4 Letters
Plus Christmas message, Caption Competition, Quips & Quotes, Life in NZ
’ Tis the season of Christmas traditions. There’s the veneration of St Nicholas, dressed in red robes, whipping children who’ve misbehaved. No, wait, we don’t celebrate that. The beloved old saint, who could be very “cruel in correctyng”, according to William Caxton’s 1483 account, is more happily remembered for rewarding the good as a wealthy benefactor and gift-giver. There’s also the tradition of the Christmas riots. Again, best not repeated too enthusiastically or too often, these were in protest against the ban Oliver Cromwell sought to impose on Christmas. In the 1580s, Protestants hated the excesses of the feast day. As pamphleteer – read blogger – Philip Stubbs complained: “What masking and mumming, what dicing and carding, what eating and drinking, what banqueting and feasting is then used to the great dishonour of God and impoverishing of the realm.” By 1645, ministers found preaching on Christmas Day were locked up. The festival’s beneficial and charitable aspects, however, were emphasised in The Vindication of Christmas in 1652, which stressed the feast should “call home exiles, help the fatherless and cherish the widow”. Charles II, mindful of public sentiment – and the riots – brought back Christmas.

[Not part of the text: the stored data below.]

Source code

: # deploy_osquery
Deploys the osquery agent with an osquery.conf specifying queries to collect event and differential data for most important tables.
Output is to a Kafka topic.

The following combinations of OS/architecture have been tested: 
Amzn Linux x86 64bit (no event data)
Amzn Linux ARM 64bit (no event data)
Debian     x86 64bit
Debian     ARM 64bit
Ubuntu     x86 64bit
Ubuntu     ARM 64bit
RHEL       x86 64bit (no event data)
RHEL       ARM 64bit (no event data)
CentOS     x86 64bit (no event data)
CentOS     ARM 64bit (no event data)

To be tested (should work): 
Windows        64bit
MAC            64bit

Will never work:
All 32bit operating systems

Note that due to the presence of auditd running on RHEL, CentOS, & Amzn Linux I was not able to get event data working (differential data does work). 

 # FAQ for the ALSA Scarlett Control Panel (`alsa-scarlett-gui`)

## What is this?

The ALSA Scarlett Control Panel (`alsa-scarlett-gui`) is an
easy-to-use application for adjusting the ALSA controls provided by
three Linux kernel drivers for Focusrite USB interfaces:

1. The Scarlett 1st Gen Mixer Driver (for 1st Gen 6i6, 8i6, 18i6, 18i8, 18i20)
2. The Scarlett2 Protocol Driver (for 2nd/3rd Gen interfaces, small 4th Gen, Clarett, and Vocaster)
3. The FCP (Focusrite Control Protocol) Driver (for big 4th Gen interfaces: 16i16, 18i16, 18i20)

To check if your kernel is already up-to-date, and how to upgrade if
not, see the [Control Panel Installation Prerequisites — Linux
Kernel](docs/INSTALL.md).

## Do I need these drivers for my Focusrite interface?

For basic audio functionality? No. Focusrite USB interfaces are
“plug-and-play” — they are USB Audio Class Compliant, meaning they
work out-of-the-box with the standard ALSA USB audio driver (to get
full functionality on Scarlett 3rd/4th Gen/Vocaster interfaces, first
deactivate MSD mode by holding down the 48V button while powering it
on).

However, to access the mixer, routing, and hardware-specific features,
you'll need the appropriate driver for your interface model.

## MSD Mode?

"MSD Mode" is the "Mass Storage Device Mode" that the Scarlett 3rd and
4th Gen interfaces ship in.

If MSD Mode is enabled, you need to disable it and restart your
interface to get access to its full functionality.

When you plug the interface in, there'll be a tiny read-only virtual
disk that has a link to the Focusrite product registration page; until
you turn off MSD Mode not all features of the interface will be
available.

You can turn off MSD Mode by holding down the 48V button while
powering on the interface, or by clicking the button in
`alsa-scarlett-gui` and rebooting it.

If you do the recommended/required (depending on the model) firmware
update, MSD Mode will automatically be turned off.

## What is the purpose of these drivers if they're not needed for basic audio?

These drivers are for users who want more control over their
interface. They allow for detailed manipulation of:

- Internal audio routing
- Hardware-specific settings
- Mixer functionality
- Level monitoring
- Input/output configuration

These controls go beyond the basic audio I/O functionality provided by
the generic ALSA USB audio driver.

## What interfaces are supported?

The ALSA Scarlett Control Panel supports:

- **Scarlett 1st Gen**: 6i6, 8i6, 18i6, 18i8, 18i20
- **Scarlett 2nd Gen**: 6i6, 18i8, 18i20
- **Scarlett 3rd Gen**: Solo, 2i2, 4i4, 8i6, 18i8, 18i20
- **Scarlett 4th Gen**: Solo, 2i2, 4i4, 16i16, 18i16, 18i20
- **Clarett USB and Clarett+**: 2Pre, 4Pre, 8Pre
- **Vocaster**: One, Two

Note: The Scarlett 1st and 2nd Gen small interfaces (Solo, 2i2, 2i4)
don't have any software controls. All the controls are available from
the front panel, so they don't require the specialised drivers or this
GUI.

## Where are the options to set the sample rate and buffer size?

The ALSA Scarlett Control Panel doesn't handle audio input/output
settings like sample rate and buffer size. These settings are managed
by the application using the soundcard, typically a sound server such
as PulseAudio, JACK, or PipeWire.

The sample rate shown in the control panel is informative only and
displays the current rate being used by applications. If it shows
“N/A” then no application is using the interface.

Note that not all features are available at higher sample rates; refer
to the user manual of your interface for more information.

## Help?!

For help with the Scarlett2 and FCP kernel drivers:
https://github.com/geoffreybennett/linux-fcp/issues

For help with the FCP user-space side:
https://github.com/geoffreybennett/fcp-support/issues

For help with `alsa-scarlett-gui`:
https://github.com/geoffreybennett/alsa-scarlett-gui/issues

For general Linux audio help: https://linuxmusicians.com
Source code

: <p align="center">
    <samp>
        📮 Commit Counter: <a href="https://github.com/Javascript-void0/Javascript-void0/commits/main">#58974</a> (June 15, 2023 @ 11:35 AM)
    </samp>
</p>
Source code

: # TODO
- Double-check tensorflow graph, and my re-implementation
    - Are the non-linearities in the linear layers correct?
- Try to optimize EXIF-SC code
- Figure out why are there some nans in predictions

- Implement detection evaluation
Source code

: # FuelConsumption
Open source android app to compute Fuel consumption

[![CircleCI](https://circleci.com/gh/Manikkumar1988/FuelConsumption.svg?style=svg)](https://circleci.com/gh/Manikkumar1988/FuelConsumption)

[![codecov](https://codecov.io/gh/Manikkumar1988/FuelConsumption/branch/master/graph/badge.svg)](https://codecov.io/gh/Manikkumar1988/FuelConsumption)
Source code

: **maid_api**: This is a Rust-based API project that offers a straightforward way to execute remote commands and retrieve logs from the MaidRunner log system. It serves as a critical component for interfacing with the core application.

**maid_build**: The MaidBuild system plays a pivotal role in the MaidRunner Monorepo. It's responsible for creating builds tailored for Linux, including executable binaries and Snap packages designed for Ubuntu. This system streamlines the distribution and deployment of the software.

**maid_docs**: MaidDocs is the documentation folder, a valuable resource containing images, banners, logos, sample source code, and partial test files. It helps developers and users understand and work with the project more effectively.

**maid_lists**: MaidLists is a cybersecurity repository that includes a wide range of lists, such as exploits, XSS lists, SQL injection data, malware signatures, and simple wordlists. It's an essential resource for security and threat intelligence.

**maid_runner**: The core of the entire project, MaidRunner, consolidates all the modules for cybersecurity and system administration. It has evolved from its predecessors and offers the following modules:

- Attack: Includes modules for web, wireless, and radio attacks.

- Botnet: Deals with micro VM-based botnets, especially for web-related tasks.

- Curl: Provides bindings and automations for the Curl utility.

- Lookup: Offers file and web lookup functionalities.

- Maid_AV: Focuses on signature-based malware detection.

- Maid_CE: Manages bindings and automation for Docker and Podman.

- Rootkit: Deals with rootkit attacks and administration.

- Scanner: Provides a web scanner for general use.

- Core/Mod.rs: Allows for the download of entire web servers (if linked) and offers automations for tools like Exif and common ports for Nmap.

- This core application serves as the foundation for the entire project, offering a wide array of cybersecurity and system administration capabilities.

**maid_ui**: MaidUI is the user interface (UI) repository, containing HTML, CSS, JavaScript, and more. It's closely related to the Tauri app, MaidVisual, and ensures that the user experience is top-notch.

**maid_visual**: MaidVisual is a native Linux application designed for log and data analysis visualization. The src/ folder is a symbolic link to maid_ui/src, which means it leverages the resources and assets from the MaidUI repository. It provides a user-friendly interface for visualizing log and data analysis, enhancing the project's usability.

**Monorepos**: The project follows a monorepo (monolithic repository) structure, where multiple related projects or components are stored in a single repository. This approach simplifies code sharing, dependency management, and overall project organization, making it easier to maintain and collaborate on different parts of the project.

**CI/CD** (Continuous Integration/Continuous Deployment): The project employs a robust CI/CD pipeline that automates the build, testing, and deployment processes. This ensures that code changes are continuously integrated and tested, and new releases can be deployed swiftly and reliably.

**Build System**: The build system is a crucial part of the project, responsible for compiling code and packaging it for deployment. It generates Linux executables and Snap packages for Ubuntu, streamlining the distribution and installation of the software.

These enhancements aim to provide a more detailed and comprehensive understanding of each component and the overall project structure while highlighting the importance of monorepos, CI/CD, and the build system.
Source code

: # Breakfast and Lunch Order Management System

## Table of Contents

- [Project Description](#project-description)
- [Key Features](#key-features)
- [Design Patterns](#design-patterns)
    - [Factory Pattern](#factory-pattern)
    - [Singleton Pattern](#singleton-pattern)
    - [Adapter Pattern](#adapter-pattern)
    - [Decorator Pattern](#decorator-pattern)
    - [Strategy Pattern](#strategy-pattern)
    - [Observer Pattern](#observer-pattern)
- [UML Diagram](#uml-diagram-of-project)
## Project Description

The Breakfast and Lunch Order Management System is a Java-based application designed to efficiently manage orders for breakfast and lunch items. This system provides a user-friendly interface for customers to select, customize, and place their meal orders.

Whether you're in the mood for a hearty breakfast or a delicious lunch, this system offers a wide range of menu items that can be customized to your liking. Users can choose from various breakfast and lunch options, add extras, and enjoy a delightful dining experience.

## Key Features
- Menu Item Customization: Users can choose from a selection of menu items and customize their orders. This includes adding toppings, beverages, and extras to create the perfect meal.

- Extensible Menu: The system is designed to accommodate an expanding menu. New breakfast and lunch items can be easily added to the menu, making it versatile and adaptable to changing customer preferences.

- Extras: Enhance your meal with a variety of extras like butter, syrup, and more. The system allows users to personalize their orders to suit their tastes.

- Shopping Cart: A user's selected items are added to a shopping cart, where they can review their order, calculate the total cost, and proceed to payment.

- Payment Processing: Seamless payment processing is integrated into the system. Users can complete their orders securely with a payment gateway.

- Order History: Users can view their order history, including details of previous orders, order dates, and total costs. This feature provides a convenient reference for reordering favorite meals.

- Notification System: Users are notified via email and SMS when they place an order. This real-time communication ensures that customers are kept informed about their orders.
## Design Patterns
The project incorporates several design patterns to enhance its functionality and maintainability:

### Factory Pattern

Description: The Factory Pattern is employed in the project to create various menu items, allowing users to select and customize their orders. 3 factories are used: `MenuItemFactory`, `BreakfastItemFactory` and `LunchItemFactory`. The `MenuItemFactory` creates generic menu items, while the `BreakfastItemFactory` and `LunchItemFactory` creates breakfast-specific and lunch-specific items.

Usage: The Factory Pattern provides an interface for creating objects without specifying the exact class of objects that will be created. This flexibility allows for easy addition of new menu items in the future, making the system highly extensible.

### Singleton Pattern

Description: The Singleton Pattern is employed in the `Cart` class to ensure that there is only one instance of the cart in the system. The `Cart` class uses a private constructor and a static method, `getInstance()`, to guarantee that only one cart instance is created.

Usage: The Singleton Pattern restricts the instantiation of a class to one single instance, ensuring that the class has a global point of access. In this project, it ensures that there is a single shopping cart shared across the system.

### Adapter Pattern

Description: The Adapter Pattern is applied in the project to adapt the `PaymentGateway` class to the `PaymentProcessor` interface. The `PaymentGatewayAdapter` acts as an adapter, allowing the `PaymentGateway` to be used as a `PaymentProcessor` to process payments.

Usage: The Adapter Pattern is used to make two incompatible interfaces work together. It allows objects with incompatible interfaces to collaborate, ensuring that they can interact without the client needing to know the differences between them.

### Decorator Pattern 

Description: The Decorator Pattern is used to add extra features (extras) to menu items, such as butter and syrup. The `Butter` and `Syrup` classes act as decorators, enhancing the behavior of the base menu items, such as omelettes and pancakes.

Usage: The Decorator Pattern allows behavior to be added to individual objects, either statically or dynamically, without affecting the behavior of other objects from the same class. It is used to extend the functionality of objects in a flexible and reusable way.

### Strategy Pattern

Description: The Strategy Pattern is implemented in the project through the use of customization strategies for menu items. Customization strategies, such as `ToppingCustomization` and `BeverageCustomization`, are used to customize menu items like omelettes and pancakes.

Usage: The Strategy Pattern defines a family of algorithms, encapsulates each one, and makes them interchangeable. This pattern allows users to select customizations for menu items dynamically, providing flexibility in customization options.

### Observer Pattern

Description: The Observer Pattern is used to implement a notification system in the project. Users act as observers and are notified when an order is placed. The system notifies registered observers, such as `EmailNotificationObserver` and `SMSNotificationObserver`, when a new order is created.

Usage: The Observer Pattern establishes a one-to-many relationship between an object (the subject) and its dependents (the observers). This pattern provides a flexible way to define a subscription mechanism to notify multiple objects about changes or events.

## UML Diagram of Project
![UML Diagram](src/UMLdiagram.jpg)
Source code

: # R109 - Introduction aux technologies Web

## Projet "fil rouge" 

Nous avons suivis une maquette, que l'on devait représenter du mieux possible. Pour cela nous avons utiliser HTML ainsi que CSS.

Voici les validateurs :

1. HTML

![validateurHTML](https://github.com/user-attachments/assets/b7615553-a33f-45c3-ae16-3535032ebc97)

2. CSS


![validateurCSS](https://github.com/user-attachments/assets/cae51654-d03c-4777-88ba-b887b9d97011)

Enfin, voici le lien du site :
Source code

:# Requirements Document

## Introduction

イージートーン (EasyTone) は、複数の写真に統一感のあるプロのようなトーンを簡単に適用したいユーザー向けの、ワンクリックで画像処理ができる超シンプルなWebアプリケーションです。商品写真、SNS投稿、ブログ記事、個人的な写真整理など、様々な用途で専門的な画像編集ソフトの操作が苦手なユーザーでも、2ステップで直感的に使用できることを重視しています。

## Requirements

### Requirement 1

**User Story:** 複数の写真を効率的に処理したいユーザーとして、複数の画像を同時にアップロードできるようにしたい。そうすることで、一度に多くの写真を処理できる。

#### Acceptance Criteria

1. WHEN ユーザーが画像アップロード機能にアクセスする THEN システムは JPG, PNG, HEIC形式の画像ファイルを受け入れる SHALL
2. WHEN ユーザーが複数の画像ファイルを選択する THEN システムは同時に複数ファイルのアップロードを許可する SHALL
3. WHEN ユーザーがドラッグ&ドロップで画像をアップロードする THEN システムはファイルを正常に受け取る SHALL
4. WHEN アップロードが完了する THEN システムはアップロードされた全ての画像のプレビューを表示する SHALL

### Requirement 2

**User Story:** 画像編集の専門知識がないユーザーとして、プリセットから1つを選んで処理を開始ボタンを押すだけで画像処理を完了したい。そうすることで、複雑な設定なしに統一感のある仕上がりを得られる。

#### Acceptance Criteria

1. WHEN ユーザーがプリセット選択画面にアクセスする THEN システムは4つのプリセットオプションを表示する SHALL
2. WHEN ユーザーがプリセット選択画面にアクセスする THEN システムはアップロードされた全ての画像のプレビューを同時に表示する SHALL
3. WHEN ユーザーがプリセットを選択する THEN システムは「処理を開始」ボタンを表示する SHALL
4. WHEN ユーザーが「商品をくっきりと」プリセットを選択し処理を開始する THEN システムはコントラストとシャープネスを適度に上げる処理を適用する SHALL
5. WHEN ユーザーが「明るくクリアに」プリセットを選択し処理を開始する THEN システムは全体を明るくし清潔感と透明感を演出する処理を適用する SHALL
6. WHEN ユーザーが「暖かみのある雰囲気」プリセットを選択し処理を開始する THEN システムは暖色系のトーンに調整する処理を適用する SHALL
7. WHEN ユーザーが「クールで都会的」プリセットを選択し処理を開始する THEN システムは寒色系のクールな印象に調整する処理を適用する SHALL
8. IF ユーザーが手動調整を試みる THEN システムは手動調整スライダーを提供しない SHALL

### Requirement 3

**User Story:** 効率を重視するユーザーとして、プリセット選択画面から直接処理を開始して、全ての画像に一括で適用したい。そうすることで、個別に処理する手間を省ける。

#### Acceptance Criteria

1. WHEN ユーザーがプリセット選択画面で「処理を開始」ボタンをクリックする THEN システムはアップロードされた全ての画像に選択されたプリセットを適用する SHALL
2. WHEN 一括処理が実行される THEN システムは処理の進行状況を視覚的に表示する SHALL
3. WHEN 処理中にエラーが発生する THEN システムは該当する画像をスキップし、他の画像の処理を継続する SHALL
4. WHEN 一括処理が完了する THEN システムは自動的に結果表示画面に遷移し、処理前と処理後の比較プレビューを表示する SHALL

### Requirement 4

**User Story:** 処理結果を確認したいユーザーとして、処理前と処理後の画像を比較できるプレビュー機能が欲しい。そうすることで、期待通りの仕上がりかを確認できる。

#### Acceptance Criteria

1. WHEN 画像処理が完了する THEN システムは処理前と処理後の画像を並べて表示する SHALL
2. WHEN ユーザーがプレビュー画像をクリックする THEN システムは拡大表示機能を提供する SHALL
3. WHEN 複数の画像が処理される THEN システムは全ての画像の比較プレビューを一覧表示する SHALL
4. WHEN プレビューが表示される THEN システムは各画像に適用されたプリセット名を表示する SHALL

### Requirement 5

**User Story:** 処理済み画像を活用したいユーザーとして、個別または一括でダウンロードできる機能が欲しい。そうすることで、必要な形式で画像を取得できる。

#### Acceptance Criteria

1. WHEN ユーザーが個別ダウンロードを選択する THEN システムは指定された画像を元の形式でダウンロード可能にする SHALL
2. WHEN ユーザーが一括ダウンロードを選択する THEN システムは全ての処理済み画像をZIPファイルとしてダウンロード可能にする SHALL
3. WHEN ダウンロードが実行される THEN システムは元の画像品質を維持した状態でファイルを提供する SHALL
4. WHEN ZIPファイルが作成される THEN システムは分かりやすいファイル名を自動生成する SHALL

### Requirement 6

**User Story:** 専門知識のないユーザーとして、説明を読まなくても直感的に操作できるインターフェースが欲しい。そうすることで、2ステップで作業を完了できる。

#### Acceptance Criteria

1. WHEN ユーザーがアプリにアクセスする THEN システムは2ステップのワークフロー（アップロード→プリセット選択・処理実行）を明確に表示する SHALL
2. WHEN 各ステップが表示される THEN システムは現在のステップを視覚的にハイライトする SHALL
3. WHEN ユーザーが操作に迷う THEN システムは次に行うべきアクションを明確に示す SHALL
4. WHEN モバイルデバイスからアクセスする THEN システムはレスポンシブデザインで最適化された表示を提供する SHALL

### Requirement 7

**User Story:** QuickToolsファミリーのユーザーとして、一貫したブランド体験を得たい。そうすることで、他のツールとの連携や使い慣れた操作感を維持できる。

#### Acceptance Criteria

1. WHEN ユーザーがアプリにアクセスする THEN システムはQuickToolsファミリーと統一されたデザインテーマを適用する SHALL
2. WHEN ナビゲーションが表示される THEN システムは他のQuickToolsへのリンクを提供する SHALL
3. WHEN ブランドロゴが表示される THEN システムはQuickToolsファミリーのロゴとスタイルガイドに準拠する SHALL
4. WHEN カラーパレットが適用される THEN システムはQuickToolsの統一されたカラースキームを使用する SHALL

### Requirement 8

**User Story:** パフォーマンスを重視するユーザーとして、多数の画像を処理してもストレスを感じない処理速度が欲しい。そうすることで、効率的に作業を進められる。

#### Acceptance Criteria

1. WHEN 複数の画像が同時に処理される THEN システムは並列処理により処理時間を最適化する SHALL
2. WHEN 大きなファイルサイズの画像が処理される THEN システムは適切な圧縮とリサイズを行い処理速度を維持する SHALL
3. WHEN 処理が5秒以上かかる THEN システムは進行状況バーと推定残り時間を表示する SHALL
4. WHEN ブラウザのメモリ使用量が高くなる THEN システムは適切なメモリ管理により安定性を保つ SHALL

And let’s not forget another founding Christmas tradition, from 300 years after Christ’s death, when the Emperor Constantine first introduced the celebration of his birth into the feast of Saturnalia. This was the practice of turning the traditional Roman order upside down. Peasants became masters and plebs became bosses. There’s not, alas, a great deal of evidence of that particular tradition here this year. Or ever, come to think of it.
But if there’s one Christmas tradition we do get right in New Zealand, it’s in celebrating Christ’s birth in summer. If the Bible is anything to go by, the clues in scriptures all point to a summer nativity: shepherds watching their flocks by night; the Bethlehem census. Midwinter in Judea would mean snow and gales would have made those events unlikely in the colder months.
So forget the still-rampant images of red-cheeked carol singers standing in the snow watched by robins on bare branches. Our own radiant images of pōhutukawa blooming on sandy beaches beneath blue skies are much more seasonally apt. Yet the age-old Christmas traditions still count. The best are those that capture the wonder and pure joy of children, the happiness and merriment of celebrating the festive season with family or friends and the heartfelt impulse towards peace on Earth and goodwill to all. It is indeed true that small acts, multiplied by millions, have the power to change the world. This is the season of love and hope.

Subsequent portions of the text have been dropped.